When challenged about this upload, the tart response goes along the lines of "fuck you and fuck them. I'm helping promote the band - you and they should be thanking me for everything I do! I bought this album fair and square. I can do what I like with it. Anyway, this one is shit. Their last one was much better."

And so on.

Music is reduced to an accessory or a commodity and the human beings who make it are just stacked up like so many cans of beans.

If this new business model is so cool and generally advantageous to one and all in the music business how come other professions and services aren’t queuing up to take part?

How come my dentist won’t do my dental work for free or next to nothing?

Why won’t my mate’s plumber come and sort out his central heating for free?

How come my corner shop won't give me a free can of beans?


Blimpy said...

statistically speaking, i know for a fact that i spend way more money on music that yr average 2-cds-from-tesco-a-year type who makes up the majority of the population - and to me this justifies the occasional dl of song for sampling purposes.
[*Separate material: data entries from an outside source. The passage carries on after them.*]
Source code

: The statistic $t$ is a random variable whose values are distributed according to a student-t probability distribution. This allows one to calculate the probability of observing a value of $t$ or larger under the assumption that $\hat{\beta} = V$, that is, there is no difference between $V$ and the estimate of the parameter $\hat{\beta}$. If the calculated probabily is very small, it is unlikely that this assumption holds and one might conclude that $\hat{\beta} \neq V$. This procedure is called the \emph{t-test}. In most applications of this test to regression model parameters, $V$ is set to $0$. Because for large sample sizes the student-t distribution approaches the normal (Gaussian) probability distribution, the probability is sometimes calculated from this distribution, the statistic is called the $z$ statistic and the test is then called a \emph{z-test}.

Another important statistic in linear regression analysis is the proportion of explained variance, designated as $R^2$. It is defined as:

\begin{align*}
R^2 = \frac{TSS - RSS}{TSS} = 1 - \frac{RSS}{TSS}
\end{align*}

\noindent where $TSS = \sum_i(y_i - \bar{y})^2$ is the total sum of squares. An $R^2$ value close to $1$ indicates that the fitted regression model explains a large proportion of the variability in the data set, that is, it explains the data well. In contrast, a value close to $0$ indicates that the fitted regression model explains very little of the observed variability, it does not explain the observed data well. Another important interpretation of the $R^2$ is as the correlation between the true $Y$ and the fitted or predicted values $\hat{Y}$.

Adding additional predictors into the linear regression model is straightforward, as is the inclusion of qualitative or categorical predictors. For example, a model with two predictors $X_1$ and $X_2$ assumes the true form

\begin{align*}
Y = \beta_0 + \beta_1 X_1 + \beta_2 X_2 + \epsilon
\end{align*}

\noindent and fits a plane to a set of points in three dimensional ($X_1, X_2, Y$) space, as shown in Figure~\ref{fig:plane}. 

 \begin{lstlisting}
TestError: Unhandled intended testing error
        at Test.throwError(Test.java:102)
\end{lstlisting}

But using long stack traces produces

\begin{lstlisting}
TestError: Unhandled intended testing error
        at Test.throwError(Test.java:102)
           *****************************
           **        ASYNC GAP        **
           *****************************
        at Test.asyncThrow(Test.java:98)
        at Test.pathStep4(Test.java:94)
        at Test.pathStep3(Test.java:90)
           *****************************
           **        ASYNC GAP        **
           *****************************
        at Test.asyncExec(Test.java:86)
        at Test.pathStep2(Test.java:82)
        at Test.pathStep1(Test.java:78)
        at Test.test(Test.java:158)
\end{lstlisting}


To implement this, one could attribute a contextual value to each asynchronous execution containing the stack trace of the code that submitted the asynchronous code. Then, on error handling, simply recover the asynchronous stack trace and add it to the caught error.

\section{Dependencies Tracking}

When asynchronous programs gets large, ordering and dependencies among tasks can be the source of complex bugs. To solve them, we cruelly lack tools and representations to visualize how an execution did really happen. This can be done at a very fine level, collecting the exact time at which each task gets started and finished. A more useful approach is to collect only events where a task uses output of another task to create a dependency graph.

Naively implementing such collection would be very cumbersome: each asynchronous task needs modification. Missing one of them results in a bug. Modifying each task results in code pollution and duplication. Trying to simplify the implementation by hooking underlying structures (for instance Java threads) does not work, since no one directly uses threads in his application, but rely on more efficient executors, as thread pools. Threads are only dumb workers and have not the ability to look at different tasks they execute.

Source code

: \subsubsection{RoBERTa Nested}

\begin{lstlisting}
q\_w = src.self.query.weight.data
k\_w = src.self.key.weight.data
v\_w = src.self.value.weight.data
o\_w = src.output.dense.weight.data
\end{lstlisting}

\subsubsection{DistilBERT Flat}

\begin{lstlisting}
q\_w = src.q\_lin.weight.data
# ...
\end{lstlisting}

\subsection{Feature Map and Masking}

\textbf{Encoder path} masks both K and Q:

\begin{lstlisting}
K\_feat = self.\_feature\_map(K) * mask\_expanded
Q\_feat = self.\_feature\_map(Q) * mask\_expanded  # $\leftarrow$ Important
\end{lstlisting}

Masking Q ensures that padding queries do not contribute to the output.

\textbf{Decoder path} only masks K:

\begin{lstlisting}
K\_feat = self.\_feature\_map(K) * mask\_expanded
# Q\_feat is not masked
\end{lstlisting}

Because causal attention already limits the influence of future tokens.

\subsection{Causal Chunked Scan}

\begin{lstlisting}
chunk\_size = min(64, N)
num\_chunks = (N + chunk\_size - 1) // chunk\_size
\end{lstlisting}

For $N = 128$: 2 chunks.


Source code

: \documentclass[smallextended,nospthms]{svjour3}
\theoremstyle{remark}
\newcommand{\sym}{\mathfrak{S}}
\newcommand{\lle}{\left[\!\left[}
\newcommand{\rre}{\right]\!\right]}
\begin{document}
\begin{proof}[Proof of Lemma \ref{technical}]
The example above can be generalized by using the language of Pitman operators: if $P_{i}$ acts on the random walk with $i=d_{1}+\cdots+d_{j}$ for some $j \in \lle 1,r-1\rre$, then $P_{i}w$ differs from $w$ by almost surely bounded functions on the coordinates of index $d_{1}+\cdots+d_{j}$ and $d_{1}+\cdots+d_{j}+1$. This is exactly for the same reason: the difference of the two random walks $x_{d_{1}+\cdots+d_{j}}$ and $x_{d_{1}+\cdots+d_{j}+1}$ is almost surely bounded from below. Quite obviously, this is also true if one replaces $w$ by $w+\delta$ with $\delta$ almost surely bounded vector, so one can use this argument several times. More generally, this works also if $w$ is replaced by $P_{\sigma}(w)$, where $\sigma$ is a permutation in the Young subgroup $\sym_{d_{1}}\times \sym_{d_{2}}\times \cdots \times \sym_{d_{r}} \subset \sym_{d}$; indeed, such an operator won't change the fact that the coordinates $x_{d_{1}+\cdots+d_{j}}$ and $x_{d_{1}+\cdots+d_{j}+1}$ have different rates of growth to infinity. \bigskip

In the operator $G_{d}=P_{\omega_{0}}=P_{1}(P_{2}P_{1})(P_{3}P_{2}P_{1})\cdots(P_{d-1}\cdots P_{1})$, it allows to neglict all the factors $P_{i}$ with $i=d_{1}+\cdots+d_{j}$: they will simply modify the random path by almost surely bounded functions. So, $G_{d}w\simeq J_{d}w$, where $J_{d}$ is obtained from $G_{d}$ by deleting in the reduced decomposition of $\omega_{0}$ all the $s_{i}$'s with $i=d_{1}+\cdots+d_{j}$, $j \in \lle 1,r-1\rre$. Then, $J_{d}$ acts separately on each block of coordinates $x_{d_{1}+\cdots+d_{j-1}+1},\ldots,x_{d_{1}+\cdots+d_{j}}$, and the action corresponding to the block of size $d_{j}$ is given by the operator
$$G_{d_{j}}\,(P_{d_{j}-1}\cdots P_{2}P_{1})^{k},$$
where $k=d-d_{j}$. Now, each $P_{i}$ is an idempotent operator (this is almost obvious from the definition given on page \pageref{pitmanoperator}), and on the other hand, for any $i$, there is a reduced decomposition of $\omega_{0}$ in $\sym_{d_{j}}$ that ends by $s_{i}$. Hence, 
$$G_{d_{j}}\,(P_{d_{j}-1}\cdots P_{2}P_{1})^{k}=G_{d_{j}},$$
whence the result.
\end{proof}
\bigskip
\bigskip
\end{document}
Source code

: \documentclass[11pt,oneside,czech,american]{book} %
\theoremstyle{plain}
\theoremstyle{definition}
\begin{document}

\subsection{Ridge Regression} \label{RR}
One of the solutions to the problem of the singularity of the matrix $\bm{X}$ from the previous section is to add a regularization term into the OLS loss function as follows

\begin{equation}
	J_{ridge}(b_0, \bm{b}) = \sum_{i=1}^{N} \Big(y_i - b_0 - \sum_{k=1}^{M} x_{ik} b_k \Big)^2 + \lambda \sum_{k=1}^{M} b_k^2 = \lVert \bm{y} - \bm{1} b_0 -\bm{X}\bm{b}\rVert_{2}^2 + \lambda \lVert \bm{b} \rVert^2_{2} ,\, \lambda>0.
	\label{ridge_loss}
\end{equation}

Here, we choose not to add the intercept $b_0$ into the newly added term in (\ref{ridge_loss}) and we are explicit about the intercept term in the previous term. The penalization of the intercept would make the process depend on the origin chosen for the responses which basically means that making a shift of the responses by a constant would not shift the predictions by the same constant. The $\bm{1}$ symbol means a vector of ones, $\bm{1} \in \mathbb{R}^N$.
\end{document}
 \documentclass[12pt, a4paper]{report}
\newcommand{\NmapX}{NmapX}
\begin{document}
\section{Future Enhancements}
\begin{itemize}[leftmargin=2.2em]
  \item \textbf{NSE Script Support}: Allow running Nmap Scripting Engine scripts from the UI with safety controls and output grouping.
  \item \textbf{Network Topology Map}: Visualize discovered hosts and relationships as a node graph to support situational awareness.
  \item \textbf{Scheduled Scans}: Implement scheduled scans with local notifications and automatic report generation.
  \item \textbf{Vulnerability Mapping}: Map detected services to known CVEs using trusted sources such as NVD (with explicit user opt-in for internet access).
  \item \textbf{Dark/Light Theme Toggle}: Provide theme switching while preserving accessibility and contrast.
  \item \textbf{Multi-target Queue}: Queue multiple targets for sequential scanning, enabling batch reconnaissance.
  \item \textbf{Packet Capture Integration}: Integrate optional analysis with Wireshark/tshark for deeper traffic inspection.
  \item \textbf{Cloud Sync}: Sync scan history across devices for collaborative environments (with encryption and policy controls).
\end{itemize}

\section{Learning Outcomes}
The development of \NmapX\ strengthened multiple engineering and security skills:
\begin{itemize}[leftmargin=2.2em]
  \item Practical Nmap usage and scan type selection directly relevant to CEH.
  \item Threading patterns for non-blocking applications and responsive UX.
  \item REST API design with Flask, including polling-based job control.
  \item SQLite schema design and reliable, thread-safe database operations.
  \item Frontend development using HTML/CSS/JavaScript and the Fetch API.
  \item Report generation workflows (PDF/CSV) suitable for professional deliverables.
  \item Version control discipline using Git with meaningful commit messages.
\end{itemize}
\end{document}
If it's any good I'll, more often than not, try to buy their LP either straight from them, or from their record label - where more of the money goes direct to the artist.

I'm glad that the HMV 1 cd for 15 quid is dying out, I don't remember the last time I bought music from a dinosaur shop like that.

Probs the worst thing I do for the record industry is buy 2nd hand cds from the local new and used emporium.

TatankaYotanka said...

I'm not trying to moralise with this one: I was thinking back to the days of mixtapes when a mate might put a lot of time and effort into a compilation, which might get you into something that you'd then go and buy; partly to get the whole album, if you'd just had a track or two, but also to get the stuff in better quality.

These days you can so easily find yourself with whole albums with virtually no effort and at the same quality you'd have if you paid to download. Inertia is all that's required from that point.

Personally, I have an amount of live stuff; audience recordings that originate from the days of tape trading, when the justification was that you bought everything that was available for sale anyway and that acquiring the 'extras' meant establishing relationships, putting in some work copying and posting tapes and as such was pretty self-limiting in the ways in which it impacted on the incomes of music makers. In fact from the perspective of today's digital feeding frenzy, and with the examples of box sets benefiting from former bootleg bonuses, then a de facto symbiotic relationship could be implied. I'm just not so sure that that's the case these days.